Find and copy the lines in the records beneath this task that contain the word "permissionable".

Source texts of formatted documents

□ □ □ □ □ □ □

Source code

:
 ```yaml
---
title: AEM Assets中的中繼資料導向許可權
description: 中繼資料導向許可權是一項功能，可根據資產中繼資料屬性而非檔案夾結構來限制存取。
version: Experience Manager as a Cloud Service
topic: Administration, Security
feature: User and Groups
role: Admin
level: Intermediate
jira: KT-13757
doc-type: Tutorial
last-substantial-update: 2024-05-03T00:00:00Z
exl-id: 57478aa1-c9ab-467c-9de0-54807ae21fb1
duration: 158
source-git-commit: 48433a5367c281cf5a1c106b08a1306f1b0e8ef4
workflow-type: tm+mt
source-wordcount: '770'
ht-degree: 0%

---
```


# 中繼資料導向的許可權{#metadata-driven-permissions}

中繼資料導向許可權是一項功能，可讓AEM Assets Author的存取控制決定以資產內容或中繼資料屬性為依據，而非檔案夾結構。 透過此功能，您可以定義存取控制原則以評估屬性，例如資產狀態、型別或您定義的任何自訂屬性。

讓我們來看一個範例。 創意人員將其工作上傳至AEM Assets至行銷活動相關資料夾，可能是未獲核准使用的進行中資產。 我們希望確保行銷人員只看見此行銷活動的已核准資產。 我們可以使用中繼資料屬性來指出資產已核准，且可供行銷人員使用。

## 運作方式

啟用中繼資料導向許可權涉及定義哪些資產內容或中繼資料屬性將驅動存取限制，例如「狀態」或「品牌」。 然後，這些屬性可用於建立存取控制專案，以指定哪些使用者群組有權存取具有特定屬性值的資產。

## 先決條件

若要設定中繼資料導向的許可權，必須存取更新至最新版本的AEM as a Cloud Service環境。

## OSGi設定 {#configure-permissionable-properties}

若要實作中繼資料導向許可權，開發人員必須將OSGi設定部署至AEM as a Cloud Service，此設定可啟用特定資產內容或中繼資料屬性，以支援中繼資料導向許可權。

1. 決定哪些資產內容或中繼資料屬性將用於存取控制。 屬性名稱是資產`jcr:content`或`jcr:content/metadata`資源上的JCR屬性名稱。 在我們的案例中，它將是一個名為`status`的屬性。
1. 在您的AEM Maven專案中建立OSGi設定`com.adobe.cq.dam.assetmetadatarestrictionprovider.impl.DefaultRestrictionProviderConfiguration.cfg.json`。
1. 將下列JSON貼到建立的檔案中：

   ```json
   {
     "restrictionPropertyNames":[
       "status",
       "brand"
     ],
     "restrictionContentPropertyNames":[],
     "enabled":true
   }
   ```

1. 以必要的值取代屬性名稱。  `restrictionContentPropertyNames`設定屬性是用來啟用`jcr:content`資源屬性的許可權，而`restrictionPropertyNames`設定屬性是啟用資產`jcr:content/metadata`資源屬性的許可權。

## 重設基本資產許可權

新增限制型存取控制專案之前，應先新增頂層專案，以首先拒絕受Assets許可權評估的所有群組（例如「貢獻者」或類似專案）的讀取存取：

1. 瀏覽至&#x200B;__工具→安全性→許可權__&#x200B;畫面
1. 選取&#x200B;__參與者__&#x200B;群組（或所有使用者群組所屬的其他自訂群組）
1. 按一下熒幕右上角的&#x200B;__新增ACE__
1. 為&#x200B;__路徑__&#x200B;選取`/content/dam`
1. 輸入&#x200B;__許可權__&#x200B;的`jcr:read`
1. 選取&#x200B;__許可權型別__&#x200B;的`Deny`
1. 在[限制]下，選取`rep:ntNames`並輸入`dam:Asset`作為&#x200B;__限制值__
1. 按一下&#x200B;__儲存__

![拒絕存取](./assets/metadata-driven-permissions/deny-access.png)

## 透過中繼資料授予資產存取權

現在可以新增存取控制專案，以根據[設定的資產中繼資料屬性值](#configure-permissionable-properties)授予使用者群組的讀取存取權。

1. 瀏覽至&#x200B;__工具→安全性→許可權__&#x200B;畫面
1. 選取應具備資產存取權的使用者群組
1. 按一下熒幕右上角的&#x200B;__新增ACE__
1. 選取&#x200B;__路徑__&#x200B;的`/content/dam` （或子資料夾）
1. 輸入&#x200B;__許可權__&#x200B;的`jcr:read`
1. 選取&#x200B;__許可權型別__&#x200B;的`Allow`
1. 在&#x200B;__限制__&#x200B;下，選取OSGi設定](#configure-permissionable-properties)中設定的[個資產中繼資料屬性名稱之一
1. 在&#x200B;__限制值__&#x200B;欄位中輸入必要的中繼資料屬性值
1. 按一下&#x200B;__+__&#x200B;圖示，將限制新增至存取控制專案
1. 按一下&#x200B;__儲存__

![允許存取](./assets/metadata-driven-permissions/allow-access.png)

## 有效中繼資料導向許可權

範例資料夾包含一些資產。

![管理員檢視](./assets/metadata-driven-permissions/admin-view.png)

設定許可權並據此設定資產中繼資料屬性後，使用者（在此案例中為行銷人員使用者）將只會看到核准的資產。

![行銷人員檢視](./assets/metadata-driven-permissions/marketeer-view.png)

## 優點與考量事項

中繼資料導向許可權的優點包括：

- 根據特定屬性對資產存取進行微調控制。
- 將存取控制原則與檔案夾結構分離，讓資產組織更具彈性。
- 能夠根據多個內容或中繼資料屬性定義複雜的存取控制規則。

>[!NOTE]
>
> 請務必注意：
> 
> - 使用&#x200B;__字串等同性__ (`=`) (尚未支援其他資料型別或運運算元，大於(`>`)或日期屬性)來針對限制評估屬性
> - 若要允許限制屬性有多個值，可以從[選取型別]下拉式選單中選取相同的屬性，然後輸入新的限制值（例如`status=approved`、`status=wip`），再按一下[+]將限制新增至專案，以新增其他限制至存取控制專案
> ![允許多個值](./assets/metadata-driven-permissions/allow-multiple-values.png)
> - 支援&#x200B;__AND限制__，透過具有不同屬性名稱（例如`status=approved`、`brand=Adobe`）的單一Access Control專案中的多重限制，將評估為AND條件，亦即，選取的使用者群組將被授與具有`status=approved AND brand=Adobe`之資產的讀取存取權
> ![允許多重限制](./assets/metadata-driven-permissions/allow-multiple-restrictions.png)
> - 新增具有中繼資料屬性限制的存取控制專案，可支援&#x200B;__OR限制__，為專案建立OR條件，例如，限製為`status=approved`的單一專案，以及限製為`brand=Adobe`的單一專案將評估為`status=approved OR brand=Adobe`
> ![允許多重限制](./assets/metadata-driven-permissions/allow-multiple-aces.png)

□ □ □ □ □ □ □

# Answer section
## OSGi設定 {#configure-permissionable-properties}
現在可以新增存取控制專案，以根據[設定的資產中繼資料屬性值](#configure-permissionable-properties)授予使用者群組的讀取存取權。
1. 在&#x200B;__限制__&#x200B;下，選取OSGi設定](#configure-permissionable-properties)中設定的[個資產中繼資料屬性名稱之一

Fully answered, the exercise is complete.